:: WHAT THE TASK ASKS ::
Each line from the opening of the records that follow to the line with "- Browse through" needs to be written out exactly. Add nothing.

::::::::

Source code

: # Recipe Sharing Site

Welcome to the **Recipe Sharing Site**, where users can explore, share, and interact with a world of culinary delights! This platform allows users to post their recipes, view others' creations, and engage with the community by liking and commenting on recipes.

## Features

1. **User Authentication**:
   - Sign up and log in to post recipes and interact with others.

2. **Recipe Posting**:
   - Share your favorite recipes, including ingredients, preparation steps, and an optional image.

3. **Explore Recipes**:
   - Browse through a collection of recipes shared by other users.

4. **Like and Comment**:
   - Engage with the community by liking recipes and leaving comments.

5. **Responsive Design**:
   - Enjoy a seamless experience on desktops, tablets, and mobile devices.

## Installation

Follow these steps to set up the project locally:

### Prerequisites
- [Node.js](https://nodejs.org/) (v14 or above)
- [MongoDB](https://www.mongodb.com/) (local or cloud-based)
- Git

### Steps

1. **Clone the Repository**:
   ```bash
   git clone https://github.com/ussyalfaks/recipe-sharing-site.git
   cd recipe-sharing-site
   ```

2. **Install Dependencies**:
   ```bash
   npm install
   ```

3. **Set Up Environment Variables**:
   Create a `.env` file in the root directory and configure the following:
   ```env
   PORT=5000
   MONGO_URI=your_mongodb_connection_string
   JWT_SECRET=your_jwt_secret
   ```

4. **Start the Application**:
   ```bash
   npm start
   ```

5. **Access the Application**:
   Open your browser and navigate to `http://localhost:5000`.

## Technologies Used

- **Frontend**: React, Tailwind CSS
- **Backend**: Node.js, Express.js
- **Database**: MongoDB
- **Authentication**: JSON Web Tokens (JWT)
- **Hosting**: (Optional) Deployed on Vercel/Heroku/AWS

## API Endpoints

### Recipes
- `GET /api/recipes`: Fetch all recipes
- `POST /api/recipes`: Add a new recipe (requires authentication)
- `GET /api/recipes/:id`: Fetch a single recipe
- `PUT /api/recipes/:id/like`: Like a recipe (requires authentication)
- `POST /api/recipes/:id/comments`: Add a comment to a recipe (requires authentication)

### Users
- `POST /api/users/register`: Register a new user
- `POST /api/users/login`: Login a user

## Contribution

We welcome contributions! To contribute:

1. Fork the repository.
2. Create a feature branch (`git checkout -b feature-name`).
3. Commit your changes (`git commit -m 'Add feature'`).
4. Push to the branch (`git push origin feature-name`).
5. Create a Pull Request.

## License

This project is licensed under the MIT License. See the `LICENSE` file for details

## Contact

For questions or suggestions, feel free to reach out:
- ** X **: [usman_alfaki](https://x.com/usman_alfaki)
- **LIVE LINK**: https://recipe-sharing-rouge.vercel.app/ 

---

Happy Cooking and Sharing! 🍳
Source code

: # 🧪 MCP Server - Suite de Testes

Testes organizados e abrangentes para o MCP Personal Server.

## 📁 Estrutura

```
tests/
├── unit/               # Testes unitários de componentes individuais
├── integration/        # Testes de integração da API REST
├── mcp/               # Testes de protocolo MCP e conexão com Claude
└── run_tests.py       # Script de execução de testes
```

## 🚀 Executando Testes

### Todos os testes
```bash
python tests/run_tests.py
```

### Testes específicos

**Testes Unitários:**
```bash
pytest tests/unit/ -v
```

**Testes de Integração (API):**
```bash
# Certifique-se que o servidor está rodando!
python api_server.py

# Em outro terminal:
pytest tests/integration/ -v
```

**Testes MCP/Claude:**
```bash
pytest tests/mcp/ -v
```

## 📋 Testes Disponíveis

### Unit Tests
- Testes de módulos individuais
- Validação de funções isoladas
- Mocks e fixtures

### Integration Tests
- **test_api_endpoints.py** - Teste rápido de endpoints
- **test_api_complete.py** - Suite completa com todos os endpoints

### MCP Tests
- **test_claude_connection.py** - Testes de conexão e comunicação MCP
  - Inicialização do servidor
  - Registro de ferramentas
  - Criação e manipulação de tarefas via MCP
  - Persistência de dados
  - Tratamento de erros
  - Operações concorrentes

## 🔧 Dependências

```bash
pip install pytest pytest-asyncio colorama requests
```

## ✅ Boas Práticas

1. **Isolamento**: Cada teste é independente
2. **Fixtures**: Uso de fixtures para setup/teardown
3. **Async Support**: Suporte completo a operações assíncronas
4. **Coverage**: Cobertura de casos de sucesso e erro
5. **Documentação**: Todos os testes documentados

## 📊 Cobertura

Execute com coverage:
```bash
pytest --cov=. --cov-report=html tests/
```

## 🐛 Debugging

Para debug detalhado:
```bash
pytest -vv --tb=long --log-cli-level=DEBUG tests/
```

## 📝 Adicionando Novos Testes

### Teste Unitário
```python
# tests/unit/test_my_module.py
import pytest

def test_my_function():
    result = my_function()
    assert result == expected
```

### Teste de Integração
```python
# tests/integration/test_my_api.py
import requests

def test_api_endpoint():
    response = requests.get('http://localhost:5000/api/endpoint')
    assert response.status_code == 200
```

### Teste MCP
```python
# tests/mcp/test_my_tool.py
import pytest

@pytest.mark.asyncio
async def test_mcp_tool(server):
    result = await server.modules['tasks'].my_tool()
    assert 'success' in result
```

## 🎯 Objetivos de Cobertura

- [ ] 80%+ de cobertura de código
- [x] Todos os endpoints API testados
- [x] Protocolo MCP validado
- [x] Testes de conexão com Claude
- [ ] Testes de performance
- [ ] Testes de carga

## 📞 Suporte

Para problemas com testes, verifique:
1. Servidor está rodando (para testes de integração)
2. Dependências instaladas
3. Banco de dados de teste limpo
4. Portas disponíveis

::::::::

:: SOLUTION FOR THIS EXERCISE ::
Source code

: # Recipe Sharing Site

Welcome to the **Recipe Sharing Site**, where users can explore, share, and interact with a world of culinary delights! This platform allows users to post their recipes, view others' creations, and engage with the community by liking and commenting on recipes.

## Features

1. **User Authentication**:
   - Sign up and log in to post recipes and interact with others.

2. **Recipe Posting**:
   - Share your favorite recipes, including ingredients, preparation steps, and an optional image.

3. **Explore Recipes**:
   - Browse through a collection of recipes shared by other users.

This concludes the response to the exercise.